“Gustosa” gita oltre Ticino
A ‘sto punto l’accorto lettore avrà afferrato che, dotato di tanta voglia di vere amicizie e di altrettanto forte aficiòn alla degustazione di cibi e bevande, il Nicola non poteva che arruolarsi nella Accademia della Cucina e, dopo breve militanza, da peòn divenire Arconte (ma lui più modestamente e meno ellenicamente si definisce solo delegato) di un distretto milanese di questo Areopago del Palato.
Dopodiché eccomi apparire in scena: el mè amìs organizza una gita oltre Ticino e io, dotato di una sorta di koinè mutuata in quelle terre, vengo arruolato come giornalista, inviato quasi speciale, della spedizione, con licenza di narrare i miei trascorsi novaresi e commentare le abitudini mangerecce indigene.

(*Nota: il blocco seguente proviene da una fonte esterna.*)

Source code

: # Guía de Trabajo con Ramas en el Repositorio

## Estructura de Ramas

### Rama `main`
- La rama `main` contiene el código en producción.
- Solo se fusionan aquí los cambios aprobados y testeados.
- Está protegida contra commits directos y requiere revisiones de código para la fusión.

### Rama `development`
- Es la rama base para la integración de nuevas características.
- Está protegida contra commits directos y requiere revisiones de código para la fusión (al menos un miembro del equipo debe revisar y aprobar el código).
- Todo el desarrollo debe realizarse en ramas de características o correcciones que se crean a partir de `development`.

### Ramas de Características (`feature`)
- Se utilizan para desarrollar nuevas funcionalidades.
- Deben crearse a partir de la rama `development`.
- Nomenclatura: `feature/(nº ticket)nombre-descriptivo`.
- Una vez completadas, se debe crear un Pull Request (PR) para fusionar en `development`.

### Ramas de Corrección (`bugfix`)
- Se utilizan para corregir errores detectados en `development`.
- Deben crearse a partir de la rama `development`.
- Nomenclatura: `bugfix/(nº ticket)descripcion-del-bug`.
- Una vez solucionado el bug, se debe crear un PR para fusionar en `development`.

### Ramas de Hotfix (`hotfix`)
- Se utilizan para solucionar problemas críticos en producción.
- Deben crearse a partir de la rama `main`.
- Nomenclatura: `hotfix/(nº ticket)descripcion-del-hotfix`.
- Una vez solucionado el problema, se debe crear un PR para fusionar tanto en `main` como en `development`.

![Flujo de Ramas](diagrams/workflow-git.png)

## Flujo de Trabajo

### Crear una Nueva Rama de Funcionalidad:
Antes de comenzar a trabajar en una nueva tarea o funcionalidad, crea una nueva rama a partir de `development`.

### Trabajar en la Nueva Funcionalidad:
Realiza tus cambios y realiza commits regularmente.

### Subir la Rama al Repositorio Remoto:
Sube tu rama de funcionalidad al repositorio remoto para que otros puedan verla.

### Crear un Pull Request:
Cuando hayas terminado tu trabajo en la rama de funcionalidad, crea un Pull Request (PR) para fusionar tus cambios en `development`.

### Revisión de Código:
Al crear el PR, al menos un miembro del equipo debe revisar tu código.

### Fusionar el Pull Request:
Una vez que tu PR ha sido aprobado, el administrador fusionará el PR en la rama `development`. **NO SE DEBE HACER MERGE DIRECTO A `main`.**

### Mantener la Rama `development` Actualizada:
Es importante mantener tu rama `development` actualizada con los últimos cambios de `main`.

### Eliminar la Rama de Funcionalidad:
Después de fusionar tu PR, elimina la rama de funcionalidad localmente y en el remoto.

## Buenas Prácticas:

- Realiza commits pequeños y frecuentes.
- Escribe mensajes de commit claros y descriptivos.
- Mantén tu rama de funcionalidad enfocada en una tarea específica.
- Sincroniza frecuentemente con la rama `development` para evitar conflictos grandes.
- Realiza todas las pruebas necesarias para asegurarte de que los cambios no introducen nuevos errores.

Polenta, gorgonzola e vini Novaresi
Ma ahimè tanto ambizioso progetto naufragò. Accadde infatti che, giunti all’Azienda Cà Nova in Bogogno, per commentare i vini all’aperitivo (evviva, riquisimo: polenta e gorgonzola e salàm dlà Dùja, mica quegli orridi canapè surgelati degli alberghi milanesi che se la tirano) la bella anfitriona non meno che brava professional, Giada Codecasa, aveva convocato un “loro” giornalista, (almeno) lui, sì, capace professionista, quindi esperto di mangiari e (massime) di vini. Da cui un mio doveroso silenzio, anche perché cosa mai avrei potuto replicare a un signore che tra un bicchiere e l’altro evidenziava nascosti (almeno a me) profumi di pere (ma non ricordo più quali, forse le William), commentava tannini forse un pò decisi, metteva in guardia da retrogusti talvolta troppo arditi e, financo più bravo dell’Ardito Desio, spiattellava i componenti delle terre moreniche calpestate proprio mentre sorseggiavamo il Sizzano, Ghemme e Fara (n.b. siamo pertanto sulle colline tra i laghi Maggiore e d’Orta, poco più a nord, e le risaie della bassa)?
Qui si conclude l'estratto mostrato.